__Aim of the task__: Each line below from the one containing "- [dify](https://dify.ai/)" through the one containing "# TypeScript Agent Makers" should be output exactly as it stands, and no other line should appear.
━━ Supplied data ━━
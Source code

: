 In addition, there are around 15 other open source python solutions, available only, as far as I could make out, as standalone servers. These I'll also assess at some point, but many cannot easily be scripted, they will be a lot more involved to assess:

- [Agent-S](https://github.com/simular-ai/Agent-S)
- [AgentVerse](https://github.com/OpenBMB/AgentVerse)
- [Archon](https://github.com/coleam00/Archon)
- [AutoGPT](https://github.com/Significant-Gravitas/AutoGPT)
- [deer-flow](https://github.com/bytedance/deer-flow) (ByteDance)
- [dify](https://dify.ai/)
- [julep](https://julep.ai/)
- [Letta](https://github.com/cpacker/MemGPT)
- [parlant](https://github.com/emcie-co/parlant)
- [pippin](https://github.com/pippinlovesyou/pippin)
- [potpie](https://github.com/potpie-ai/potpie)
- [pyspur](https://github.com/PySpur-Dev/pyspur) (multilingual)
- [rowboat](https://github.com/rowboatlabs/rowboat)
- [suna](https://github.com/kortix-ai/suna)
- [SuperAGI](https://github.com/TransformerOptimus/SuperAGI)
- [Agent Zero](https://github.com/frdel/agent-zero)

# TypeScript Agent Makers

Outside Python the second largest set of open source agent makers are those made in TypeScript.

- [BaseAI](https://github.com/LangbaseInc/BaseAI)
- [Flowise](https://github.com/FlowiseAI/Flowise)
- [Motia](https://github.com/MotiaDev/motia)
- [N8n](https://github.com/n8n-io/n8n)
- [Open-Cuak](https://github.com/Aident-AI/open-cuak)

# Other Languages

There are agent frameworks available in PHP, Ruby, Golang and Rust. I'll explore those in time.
━━━
__Reply__:
- [dify](https://dify.ai/)
- [julep](https://julep.ai/)
- [Letta](https://github.com/cpacker/MemGPT)
- [parlant](https://github.com/emcie-co/parlant)
- [pippin](https://github.com/pippinlovesyou/pippin)
- [potpie](https://github.com/potpie-ai/potpie)
- [pyspur](https://github.com/PySpur-Dev/pyspur) (multilingual)
- [rowboat](https://github.com/rowboatlabs/rowboat)
- [suna](https://github.com/kortix-ai/suna)
- [SuperAGI](https://github.com/TransformerOptimus/SuperAGI)
- [Agent Zero](https://github.com/frdel/agent-zero)

# TypeScript Agent Makers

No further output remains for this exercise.